Sales continued to be underpinned by the Hogan brand and the Italian market. But, the bank Citigroup expressed concern about the slowdown in the company's expansion in Italy. The country represents nearly 57 percent of Tod's sales and has been fundamental in the company's growth over the past five years.

The bank's analysts feel that the slowdown in the domestic market can be only partially explained by a reduction in the company's investments in marketing and promotion, and that the business model may be showing its limits and the trend could worsen in 2010.

Yet, Tod's chairman, Diego Della Valle, expressed satisfaction about the results. In an interview with the Italian daily Il Sole 24 Ore, he noted that sales of products at full list prices increased during the year. He added that the group has an enormous potential to grow organically and that several new projects are ready to be launched when the market picks up.

He added that 2010 investments will be roughly in line with 2009 and that the group will open ?very important? stores in Los Angeles and Munich this year. The group's previous guidance, released with the third-quarter results, was for maximum capital expenditures of €23 million in 2009 and about €30 million in 2010.

Della Valle underlined that the group will continue to limit promotional sales in 2010, as part of its policy to defend the positioning of its brands, and that orders for the 2010 spring/summer collection are showing very positive signs, but added that it is premature to give out a forecast.

Consumer confidence is improving in the most depressed markets.

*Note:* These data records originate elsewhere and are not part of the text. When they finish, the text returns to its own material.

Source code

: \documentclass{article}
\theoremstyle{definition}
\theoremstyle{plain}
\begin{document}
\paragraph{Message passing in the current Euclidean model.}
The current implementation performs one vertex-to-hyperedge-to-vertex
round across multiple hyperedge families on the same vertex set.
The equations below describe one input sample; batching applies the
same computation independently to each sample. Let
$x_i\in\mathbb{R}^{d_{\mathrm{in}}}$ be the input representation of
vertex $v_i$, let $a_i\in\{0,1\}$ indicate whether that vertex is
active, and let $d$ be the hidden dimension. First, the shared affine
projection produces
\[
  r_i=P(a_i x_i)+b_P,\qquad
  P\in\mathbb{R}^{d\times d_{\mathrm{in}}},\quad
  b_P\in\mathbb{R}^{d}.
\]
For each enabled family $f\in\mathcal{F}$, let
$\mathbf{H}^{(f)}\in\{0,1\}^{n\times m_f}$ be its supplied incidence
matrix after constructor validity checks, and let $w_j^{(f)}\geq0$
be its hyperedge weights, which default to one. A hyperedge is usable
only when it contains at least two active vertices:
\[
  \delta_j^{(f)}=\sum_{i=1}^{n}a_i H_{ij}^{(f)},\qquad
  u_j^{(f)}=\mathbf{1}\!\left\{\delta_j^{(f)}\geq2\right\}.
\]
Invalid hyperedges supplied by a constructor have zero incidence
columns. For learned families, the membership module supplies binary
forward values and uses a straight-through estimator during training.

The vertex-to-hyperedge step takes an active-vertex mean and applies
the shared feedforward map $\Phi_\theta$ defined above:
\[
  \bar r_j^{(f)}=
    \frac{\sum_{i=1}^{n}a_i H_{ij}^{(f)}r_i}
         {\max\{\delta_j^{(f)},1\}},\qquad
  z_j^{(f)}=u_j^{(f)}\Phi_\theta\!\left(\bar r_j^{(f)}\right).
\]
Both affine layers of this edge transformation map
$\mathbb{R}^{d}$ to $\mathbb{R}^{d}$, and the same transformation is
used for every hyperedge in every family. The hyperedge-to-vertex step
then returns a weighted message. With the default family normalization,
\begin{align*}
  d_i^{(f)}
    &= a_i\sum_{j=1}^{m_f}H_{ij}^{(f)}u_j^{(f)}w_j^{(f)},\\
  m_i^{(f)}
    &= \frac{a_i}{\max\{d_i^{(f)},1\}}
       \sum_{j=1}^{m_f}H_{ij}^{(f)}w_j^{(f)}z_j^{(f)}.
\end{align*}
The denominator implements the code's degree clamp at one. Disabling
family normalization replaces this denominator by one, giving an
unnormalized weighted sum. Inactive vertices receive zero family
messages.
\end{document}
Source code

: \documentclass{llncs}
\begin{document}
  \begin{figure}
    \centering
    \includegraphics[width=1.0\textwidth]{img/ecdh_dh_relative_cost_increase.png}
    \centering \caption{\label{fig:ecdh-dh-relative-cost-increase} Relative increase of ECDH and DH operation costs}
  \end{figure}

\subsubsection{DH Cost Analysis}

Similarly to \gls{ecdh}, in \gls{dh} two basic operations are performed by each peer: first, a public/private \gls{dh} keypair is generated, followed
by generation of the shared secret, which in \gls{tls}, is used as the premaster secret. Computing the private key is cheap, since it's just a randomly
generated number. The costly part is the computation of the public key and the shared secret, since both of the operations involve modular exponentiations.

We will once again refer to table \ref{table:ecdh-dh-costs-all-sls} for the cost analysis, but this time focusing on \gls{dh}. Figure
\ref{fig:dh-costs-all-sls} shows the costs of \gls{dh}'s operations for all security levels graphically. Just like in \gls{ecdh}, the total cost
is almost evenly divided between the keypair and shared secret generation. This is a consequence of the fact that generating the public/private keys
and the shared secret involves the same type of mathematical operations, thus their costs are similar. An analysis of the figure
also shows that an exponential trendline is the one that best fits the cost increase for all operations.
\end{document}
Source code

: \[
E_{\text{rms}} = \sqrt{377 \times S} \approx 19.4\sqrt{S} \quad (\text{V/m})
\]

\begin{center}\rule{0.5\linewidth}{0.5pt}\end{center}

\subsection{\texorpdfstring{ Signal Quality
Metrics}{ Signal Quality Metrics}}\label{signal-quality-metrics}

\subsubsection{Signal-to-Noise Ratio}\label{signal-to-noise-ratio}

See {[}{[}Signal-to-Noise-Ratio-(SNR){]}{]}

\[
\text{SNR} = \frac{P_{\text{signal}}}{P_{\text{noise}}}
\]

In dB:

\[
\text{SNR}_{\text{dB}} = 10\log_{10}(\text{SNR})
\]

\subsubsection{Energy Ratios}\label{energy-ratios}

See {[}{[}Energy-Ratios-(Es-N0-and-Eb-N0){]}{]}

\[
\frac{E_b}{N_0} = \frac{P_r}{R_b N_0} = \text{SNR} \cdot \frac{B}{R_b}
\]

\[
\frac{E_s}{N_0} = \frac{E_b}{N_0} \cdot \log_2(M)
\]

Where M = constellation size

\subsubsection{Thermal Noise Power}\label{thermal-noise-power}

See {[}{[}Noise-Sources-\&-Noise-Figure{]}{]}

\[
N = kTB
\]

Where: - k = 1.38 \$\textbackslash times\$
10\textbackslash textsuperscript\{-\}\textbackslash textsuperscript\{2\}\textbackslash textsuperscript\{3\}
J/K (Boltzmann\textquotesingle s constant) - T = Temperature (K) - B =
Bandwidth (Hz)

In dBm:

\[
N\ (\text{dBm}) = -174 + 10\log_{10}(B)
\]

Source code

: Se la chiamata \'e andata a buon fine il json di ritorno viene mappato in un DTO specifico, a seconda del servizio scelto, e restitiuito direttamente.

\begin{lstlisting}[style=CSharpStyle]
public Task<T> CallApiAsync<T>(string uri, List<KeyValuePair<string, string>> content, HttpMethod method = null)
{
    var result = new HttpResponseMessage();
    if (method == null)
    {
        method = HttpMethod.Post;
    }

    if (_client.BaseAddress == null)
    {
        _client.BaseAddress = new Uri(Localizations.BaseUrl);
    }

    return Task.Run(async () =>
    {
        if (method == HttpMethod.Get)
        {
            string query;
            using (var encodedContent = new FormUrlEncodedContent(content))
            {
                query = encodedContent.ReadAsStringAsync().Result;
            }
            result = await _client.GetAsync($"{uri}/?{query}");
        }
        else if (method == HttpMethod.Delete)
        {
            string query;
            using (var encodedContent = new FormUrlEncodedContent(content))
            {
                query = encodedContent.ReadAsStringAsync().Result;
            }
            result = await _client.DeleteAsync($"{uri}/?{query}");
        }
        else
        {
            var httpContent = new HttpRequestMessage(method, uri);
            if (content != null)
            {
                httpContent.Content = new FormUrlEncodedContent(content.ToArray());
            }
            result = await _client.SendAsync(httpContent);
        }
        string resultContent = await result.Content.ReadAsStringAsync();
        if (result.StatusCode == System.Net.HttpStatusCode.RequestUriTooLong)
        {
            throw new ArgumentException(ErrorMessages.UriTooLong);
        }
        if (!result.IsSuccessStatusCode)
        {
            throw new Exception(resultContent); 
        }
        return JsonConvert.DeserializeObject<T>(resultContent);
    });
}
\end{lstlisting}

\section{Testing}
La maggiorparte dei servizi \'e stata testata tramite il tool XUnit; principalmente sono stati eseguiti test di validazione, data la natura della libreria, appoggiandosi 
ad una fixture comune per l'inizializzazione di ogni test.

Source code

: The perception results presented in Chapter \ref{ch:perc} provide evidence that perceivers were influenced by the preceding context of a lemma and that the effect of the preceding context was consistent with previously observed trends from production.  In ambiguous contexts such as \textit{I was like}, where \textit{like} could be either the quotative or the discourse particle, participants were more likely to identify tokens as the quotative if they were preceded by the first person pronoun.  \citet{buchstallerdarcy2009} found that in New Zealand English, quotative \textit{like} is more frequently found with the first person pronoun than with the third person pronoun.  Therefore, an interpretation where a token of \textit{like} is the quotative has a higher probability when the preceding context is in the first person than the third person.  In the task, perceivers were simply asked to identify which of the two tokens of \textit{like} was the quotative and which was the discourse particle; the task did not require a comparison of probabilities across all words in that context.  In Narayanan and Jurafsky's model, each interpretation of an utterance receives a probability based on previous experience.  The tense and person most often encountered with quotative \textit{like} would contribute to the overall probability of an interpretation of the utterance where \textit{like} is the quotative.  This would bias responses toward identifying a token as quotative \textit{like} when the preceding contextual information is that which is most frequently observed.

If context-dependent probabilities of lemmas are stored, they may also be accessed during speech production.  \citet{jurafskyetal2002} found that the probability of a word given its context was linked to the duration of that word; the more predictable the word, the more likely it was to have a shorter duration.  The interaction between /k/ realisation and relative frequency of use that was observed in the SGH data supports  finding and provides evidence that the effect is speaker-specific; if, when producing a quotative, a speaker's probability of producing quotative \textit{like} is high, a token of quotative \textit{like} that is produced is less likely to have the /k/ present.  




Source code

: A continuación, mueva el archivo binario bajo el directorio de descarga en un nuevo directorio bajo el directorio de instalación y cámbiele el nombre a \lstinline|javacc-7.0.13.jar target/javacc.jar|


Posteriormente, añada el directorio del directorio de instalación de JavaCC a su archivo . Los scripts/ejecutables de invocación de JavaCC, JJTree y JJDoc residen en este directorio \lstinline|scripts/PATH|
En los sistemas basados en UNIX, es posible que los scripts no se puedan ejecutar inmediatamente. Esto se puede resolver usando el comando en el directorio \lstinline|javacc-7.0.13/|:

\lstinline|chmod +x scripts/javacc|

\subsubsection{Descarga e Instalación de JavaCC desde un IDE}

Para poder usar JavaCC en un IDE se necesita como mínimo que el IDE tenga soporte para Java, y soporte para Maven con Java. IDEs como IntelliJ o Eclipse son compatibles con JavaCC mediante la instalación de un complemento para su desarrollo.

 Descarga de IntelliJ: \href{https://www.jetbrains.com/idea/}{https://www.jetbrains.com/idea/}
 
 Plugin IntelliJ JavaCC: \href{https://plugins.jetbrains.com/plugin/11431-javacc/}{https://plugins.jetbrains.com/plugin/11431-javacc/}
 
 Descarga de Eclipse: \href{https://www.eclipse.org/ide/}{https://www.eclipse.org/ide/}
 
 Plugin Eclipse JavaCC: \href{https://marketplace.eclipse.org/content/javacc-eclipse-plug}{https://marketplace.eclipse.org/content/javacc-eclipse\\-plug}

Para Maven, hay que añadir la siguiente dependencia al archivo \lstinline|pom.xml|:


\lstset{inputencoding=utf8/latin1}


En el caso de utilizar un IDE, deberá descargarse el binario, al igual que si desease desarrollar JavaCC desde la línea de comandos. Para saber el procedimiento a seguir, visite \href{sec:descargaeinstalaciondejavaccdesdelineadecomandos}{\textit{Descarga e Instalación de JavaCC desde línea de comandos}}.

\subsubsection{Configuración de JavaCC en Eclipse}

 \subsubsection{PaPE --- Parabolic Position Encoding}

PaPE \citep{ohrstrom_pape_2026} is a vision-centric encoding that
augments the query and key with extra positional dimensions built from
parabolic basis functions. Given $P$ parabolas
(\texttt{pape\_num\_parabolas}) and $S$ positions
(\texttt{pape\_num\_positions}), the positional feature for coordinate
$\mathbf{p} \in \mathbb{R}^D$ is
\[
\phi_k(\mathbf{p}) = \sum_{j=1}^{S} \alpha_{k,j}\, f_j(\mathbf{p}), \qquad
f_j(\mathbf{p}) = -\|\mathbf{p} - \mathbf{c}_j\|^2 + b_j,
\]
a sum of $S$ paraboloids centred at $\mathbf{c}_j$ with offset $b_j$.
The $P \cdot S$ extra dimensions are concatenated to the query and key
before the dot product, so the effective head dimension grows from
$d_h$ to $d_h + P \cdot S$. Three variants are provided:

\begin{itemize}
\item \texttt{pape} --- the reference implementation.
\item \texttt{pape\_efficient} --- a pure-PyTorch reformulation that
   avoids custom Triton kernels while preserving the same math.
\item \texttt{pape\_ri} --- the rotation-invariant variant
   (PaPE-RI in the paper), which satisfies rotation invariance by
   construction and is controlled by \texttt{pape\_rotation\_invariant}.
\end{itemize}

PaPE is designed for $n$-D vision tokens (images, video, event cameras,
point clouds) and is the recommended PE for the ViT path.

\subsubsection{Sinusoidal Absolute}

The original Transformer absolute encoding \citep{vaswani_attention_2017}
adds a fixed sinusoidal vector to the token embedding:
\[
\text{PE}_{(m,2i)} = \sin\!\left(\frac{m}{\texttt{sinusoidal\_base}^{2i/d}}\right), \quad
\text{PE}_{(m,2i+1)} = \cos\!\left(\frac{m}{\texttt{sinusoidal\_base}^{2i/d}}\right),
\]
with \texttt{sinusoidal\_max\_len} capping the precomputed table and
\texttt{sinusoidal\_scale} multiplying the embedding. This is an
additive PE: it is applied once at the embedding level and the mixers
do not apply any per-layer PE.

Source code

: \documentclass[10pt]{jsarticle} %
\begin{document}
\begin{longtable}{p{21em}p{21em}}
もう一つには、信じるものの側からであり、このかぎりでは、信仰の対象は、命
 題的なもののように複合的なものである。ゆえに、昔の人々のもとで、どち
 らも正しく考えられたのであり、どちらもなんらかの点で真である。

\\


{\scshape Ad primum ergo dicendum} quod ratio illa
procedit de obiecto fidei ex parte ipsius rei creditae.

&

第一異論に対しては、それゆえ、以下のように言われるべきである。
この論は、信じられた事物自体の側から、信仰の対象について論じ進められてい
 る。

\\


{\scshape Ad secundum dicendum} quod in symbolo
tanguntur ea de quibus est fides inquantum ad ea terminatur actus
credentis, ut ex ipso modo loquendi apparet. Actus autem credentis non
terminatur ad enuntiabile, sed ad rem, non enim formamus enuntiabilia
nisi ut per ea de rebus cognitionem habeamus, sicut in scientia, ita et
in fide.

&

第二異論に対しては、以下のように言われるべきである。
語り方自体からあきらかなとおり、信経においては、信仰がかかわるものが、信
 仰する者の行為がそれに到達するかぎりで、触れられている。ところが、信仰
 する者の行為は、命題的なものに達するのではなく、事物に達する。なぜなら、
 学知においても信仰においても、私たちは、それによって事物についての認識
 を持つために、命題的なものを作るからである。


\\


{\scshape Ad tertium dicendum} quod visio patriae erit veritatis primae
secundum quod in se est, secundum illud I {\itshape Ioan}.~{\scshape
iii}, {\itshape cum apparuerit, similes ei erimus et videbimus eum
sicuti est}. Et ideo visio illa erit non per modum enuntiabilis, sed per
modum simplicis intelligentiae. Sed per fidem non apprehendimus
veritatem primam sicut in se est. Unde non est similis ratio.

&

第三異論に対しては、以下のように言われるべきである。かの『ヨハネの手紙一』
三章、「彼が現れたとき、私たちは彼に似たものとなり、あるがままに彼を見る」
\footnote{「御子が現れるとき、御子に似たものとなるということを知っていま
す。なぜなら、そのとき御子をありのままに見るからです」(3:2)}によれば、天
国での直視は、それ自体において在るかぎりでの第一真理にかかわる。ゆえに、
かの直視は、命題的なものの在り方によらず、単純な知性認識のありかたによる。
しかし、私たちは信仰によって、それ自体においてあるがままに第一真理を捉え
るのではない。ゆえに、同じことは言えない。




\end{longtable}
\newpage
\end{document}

Tod's highlighted that in the fourth quarter, the U.S. market confirmed the improvement registered in September.

By region, group turnover increased by 5.5 percent to €405.1 million in Italy for the full year. This compares with a 7.3 percent rise in the first nine months of the year. Sales fell by 6.4 percent to €150.7 million in other European countries, slipped by 21.7 percent to €46.4 million in North America and increased by 7.5 percent to €110.9 million in Asia and the rest of the world.

Full-year sales by brand showed that Tod's fell by 2.2 percent to €348.8 million, Hogan increased by 7.6 percent to €256.9 million, Fay was down by 1.7 percent to €91.6 million and Roger Vivier dipped by 11.0 percent to €15.0 million. Revenues from other brands dropped to €0.8 million from €2.1 million.

Footwear sales were up by 4.2 percent to €506.1 million across the group. Revenues from leathergoods and accessories declined by 12.0 percent to €111.4 million, apparel sales rose by 0.5 percent to €95.0 million and other revenues dropped to €0.6 million from €0.9 million.

By channel, wholesale revenues generated by sales to third parties and franchisees fell by 2.1 percent to €364.2 million, while sales generated by directly operated stores (DOS) rose by 4.0 percent to €348.9 million. On a same-store basis, the DOS averaged a 0.2 percent decline during the year, but some improvements were recorded in November and December.

At the end of 2009, the group had 149 DOS and 78 franchisees, compared with 150 DOS and 71 franchisees a year earlier.

Tod's is scheduled to release complete full-year results on March 24. According to Della Valle, they will show an improvement in operating profit before amortization (Ebitda), inventory levels and net cash. Analysts expect Ebitda to be slightly higher than the €156 million level of 2008, while the cash pile is seen surging to above €120 million from €106.3 million at the end of September.